:: Input ::

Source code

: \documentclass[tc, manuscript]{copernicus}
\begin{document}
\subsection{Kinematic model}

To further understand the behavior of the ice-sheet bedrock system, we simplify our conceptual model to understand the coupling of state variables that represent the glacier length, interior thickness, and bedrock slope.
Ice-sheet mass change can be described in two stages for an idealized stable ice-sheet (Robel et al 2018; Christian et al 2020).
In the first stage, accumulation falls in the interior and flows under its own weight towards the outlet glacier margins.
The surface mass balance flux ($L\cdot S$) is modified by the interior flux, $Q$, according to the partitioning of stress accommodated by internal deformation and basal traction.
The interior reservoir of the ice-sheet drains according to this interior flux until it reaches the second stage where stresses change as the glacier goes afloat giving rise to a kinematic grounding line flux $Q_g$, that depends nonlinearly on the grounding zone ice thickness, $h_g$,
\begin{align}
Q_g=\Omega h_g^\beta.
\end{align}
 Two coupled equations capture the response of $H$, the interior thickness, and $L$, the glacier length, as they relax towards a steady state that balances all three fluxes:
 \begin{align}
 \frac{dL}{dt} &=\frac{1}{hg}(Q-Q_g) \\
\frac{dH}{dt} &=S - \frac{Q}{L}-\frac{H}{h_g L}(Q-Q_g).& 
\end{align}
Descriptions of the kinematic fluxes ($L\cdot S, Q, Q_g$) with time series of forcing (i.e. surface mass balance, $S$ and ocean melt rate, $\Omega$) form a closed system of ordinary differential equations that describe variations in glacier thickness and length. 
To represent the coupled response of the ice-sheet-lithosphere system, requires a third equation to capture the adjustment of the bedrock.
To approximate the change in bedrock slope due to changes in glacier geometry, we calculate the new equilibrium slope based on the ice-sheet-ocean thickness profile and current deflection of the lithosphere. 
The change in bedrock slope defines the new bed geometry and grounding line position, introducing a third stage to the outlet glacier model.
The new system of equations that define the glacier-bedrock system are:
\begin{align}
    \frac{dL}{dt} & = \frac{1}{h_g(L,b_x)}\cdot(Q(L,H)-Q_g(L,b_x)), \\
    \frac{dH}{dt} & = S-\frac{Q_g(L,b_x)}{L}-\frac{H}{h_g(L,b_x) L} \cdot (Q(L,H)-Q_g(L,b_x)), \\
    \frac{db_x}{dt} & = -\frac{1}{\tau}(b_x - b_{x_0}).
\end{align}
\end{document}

:: Exercise directions ::
Whenever the string "capture" shows up in a line of the records, copy that line.

:: Response ::
 Two coupled equations capture the response of $H$, the interior thickness, and $L$, the glacier length, as they relax towards a steady state that balances all three fluxes:
To represent the coupled response of the ice-sheet-lithosphere system, requires a third equation to capture the adjustment of the bedrock.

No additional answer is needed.